(INPUT)

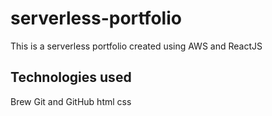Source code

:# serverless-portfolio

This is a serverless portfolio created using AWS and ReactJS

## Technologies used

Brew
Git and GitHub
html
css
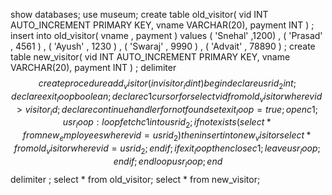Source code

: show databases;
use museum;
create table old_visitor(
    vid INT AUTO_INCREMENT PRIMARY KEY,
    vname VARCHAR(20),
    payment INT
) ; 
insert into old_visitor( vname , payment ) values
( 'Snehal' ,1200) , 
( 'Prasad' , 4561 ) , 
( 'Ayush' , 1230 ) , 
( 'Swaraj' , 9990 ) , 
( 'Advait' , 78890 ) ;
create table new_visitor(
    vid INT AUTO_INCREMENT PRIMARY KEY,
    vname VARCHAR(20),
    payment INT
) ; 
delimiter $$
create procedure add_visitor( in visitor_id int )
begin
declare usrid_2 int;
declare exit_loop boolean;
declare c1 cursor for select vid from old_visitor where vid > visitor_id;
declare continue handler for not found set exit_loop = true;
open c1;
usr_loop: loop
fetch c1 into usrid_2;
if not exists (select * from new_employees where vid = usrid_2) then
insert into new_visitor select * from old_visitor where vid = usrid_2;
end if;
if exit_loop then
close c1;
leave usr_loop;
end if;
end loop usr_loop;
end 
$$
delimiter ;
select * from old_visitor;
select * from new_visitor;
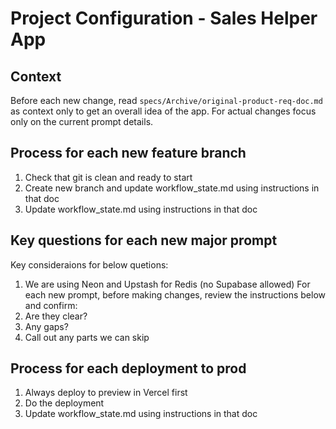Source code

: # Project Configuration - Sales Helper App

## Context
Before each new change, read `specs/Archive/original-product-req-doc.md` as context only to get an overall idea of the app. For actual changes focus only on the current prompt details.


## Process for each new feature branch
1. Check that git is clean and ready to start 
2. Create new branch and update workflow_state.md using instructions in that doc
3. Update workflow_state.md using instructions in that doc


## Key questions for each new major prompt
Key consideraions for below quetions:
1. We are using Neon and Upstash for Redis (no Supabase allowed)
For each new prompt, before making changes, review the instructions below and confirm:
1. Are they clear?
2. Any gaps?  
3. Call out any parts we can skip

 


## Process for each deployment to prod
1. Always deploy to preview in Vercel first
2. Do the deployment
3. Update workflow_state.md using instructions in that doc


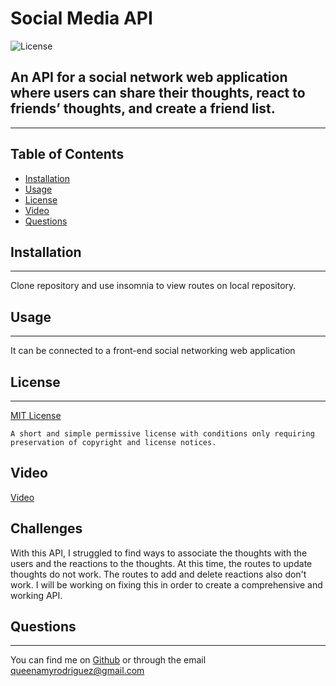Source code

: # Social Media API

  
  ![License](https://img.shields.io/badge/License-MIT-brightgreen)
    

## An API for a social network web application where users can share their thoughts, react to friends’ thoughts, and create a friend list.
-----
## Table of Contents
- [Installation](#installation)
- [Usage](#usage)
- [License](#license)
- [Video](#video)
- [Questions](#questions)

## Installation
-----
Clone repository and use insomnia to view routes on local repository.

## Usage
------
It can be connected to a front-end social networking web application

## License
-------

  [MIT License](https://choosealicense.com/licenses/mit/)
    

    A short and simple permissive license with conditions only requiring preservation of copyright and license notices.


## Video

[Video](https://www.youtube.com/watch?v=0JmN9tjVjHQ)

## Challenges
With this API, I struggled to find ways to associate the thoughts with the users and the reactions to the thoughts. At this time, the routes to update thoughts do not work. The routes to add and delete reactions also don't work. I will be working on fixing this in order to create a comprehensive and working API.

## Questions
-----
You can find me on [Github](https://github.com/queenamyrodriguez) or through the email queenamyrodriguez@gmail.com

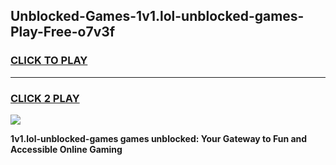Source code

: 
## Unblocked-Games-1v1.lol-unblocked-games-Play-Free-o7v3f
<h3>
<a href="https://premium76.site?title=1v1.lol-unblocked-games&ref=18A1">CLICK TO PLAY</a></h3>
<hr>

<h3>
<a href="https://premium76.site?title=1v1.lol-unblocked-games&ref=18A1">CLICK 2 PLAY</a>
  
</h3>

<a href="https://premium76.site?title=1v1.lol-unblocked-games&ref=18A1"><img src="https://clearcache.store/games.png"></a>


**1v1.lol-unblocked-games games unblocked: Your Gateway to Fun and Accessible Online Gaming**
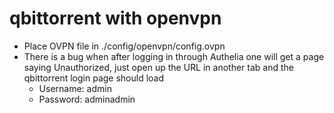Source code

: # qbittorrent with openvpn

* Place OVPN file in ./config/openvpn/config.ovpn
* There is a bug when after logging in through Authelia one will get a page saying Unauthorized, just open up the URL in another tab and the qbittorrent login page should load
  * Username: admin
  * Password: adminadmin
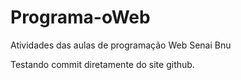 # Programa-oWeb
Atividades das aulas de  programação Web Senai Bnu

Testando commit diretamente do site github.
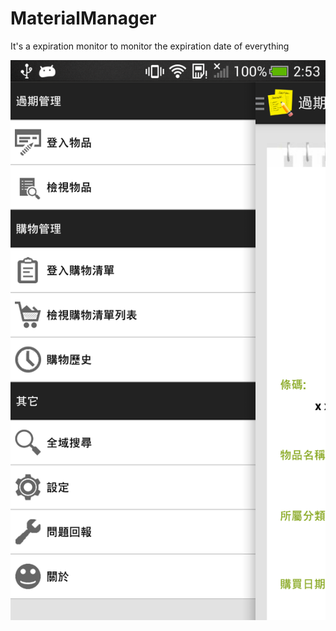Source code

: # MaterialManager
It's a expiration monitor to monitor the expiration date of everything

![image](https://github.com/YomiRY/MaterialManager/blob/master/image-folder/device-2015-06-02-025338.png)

(End INPUT)

▶ [WORK INSTRUCTIONS]: In the material above, repeat each entry exactly and omit every picture.

▶ [THE COMPLETED TASK]:
Source code

:# serverless-portfolio

This is a serverless portfolio created using AWS and ReactJS

## Technologies used

Brew
Git and GitHub
html
css
Source code

: show databases;
use museum;
create table old_visitor(
    vid INT AUTO_INCREMENT PRIMARY KEY,
    vname VARCHAR(20),
    payment INT
) ; 
insert into old_visitor( vname , payment ) values
( 'Snehal' ,1200) , 
( 'Prasad' , 4561 ) , 
( 'Ayush' , 1230 ) , 
( 'Swaraj' , 9990 ) , 
( 'Advait' , 78890 ) ;
create table new_visitor(
    vid INT AUTO_INCREMENT PRIMARY KEY,
    vname VARCHAR(20),
    payment INT
) ; 
delimiter $$
create procedure add_visitor( in visitor_id int )
begin
declare usrid_2 int;
declare exit_loop boolean;
declare c1 cursor for select vid from old_visitor where vid > visitor_id;
declare continue handler for not found set exit_loop = true;
open c1;
usr_loop: loop
fetch c1 into usrid_2;
if not exists (select * from new_employees where vid = usrid_2) then
insert into new_visitor select * from old_visitor where vid = usrid_2;
end if;
if exit_loop then
close c1;
leave usr_loop;
end if;
end loop usr_loop;
end 
$$
delimiter ;
select * from old_visitor;
select * from new_visitor;
Source code

: # Project Configuration - Sales Helper App

## Context
Before each new change, read `specs/Archive/original-product-req-doc.md` as context only to get an overall idea of the app. For actual changes focus only on the current prompt details.


## Process for each new feature branch
1. Check that git is clean and ready to start 
2. Create new branch and update workflow_state.md using instructions in that doc
3. Update workflow_state.md using instructions in that doc


## Key questions for each new major prompt
Key consideraions for below quetions:
1. We are using Neon and Upstash for Redis (no Supabase allowed)
For each new prompt, before making changes, review the instructions below and confirm:
1. Are they clear?
2. Any gaps?  
3. Call out any parts we can skip

 


## Process for each deployment to prod
1. Always deploy to preview in Vercel first
2. Do the deployment
3. Update workflow_state.md using instructions in that doc


Source code

: # Social Media API

  
  ![License](https://img.shields.io/badge/License-MIT-brightgreen)
    

## An API for a social network web application where users can share their thoughts, react to friends’ thoughts, and create a friend list.
-----
## Table of Contents
- [Installation](#installation)
- [Usage](#usage)
- [License](#license)
- [Video](#video)
- [Questions](#questions)

## Installation
-----
Clone repository and use insomnia to view routes on local repository.

## Usage
------
It can be connected to a front-end social networking web application

## License
-------

  [MIT License](https://choosealicense.com/licenses/mit/)
    

    A short and simple permissive license with conditions only requiring preservation of copyright and license notices.


## Video

[Video](https://www.youtube.com/watch?v=0JmN9tjVjHQ)

## Challenges
With this API, I struggled to find ways to associate the thoughts with the users and the reactions to the thoughts. At this time, the routes to update thoughts do not work. The routes to add and delete reactions also don't work. I will be working on fixing this in order to create a comprehensive and working API.

## Questions
-----
You can find me on [Github](https://github.com/queenamyrodriguez) or through the email queenamyrodriguez@gmail.com

Source code

: 
## Unblocked-Games-1v1.lol-unblocked-games-Play-Free-o7v3f
<h3>
<a href="https://premium76.site?title=1v1.lol-unblocked-games&ref=18A1">CLICK TO PLAY</a></h3>
<hr>

<h3>
<a href="https://premium76.site?title=1v1.lol-unblocked-games&ref=18A1">CLICK 2 PLAY</a>
  
</h3>

<a href="https://premium76.site?title=1v1.lol-unblocked-games&ref=18A1"><img src="https://clearcache.store/games.png"></a>


**1v1.lol-unblocked-games games unblocked: Your Gateway to Fun and Accessible Online Gaming**
Source code

: # qbittorrent with openvpn

* Place OVPN file in ./config/openvpn/config.ovpn
* There is a bug when after logging in through Authelia one will get a page saying Unauthorized, just open up the URL in another tab and the qbittorrent login page should load
  * Username: admin
  * Password: adminadmin
 # Programa-oWeb
Atividades das aulas de  programação Web Senai Bnu

Testando commit diretamente do site github.
Source code

: # MaterialManager
It's a expiration monitor to monitor the expiration date of everything

![image](https://github.com/YomiRY/MaterialManager/blob/master/image-folder/device-2015-06-02-025338.png)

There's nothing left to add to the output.